Int J Rheum Dis. 2020 Apr 13.

doi: 10.1111/1756-185X.13842.

PMID: 32281213

DOI: 10.1111/1756-185X.13842

Keywords: COVID-19; SARS-CoV-2; chloroquine; high-risk; hydroxychloroquine; prevention.

目的

パンデミックコロナウイルス19(COVID-19)は、世界の医療システムを危機に陥れ、莫大な経済的負担をもたらした。

COVID-19に対する予防薬として、クロロキン(CQ)やヒドロキシクロロキン(HCQ)など様々な薬剤が試みられてきた。

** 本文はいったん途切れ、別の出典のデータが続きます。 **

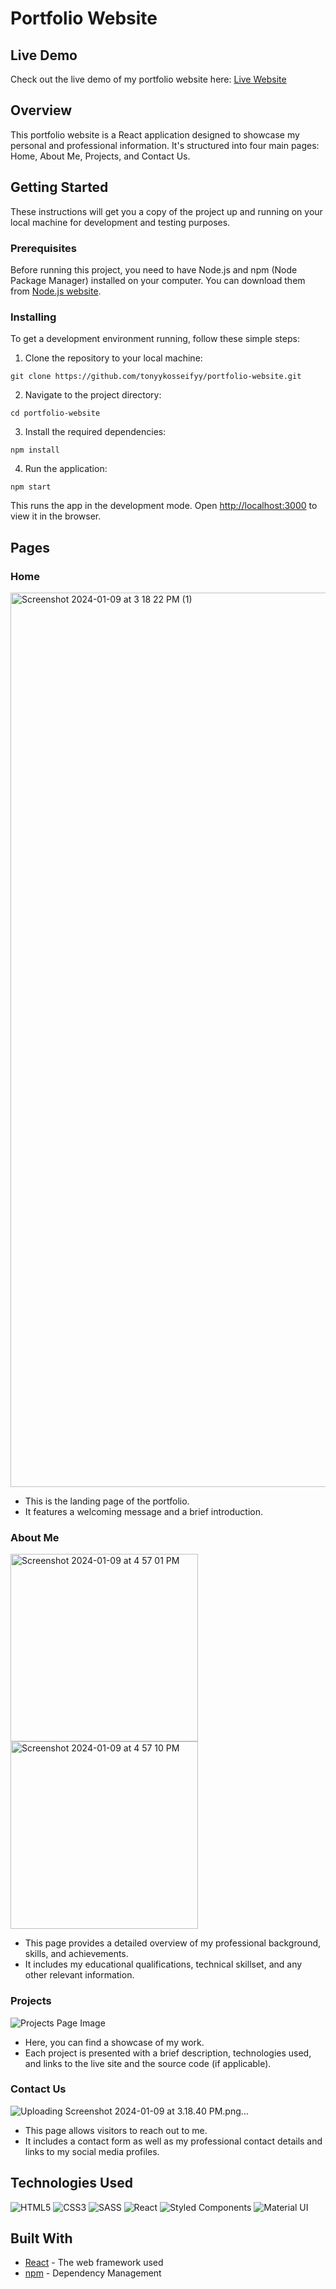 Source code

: # Portfolio Website

## Live Demo

Check out the live demo of my portfolio website here: [Live Website](https://tonyykosseifyy.github.io/react-portfolio)

## Overview

This portfolio website is a React application designed to showcase my personal and professional information. It's structured into four main pages: Home, About Me, Projects, and Contact Us.

## Getting Started

These instructions will get you a copy of the project up and running on your local machine for development and testing purposes.

### Prerequisites 


Before running this project, you need to have Node.js and npm (Node Package Manager) installed on your computer. You can download them from [Node.js website](https://nodejs.org/).

### Installing

To get a development environment running, follow these simple steps:


1. Clone the repository to your local machine:
```
git clone https://github.com/tonyykosseifyy/portfolio-website.git
```

2. Navigate to the project directory:

```
cd portfolio-website
```

3. Install the required dependencies:
```
npm install
```

4. Run the application:
```
npm start
```

This runs the app in the development mode. Open [http://localhost:3000](http://localhost:3000) to view it in the browser.

## Pages

### Home

<img width="1431" alt="Screenshot 2024-01-09 at 3 18 22 PM (1)" src="https://github.com/tonyykosseifyy/react-portfolio/assets/68602228/be267b7e-63b6-440f-a9e3-1b88a13b0cc1">


- This is the landing page of the portfolio.
- It features a welcoming message and a brief introduction.

### About Me

<img src="https://github.com/tonyykosseifyy/react-portfolio/assets/68602228/7f7ba7e8-10ca-4f70-9eb5-06e8b6deedfa" alt="Screenshot 2024-01-09 at 4 57 01 PM" width="300" /> <img src="https://github.com/tonyykosseifyy/react-portfolio/assets/68602228/0c0dfe57-db14-4c8d-90f9-7dd4ca6b04f5" alt="Screenshot 2024-01-09 at 4 57 10 PM" width="300" />


- This page provides a detailed overview of my professional background,
 skills, and achievements.
- It includes my educational qualifications, technical skillset, and any other relevant information.

### Projects

![Projects Page Image](https://via.placeholder.com/600x400)

- Here, you can find a showcase of my work.
- Each project is presented with a brief description, technologies used, and links to the live site and the source code (if applicable).

### Contact Us

![Uploading Screenshot 2024-01-09 at 3.18.40 PM.png…]()

- This page allows visitors to reach out to me.
- It includes a contact form as well as my professional contact details and links to my social media profiles.


## Technologies Used


![HTML5](https://img.shields.io/badge/html5-%23E34F26.svg?style=for-the-badge&logo=html5&logoColor=white)
![CSS3](https://img.shields.io/badge/css3-%231572B6.svg?style=for-the-badge&logo=css3&logoColor=white)
![SASS](https://img.shields.io/badge/SASS-hotpink.svg?style=for-the-badge&logo=SASS&logoColor=white)
![React](https://img.shields.io/badge/react-%2320232a.svg?style=for-the-badge&logo=react&logoColor=%2361DAFB)
![Styled Components](https://img.shields.io/badge/styled--components-DB7093?style=for-the-badge&logo=styled-components&logoColor=white)
![Material UI](https://img.shields.io/badge/Material--UI-0081CB.svg?style=for-the-badge&logo=material-ui&logoColor=white)

## Built With

- [React](https://reactjs.org/) - The web framework used
- [npm](https://www.npmjs.com/) - Dependency Management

本研究は、COVID-19の蔓延防止におけるCQとHCQの役割を系統的に検討するために実施された。

方法

PubMed、EMBASE、ClinicalTrials.gov、International Clinical Trials Registry Platform、およびCochrane Libraryのデータベースを用いて、2020年3月30日までのSARS-CoV-2(前臨床試験)またはCOVID-19(臨床試験)に対するCQまたはHCQの予防的役割を評価した研究を検索した。利用可能な文献を批判的に評価した。

結果

・合計45件の論文がスクリーニングされ、5件(in vitroでの前臨床試験3件、臨床試験2件)が含まれた。

・前臨床試験では、SARS-CoV-2に対するCQおよびHCQの予防効果が示された。一方、臨床的意見では、COVID-19に対するCQおよびHCQの予防的使用が提唱されていた。

・しかし、COVID-19に対するCQおよびHCQの予防的役割に関する独自の臨床研究はなかった。

結論

前臨床試験の結果は有望であるが、COVID-19の予防におけるCQまたはHCQの有効性を支持する証拠は今日までほとんどない。

潜在的な安全性の問題および誤った安心感を与える可能性を考慮すると、COVID-19に対するCQまたはHCQの予防は、観察研究または質の高いランダム化対照研究で徹底的に評価される必要がある。

コメント

COVID-19に対するクロロキンあるいはヒドロキシクロロキンの効果については議論が分かれています。また2020年4月以降に報告された臨床試験の結果では、標準治療へのクロロキン追加の効果はなく、高用量ではQT延長による不整脈や心突然死リスクについて報告されています。

さて、今回の研究により、全臨床試験ではSARS-CoV-2に対するクロロキンあるいはヒドロキシクロロキンの有用性が示唆されています。しかし、臨床試験では、前述の通りCOVID-19に対する有益性は示されていません。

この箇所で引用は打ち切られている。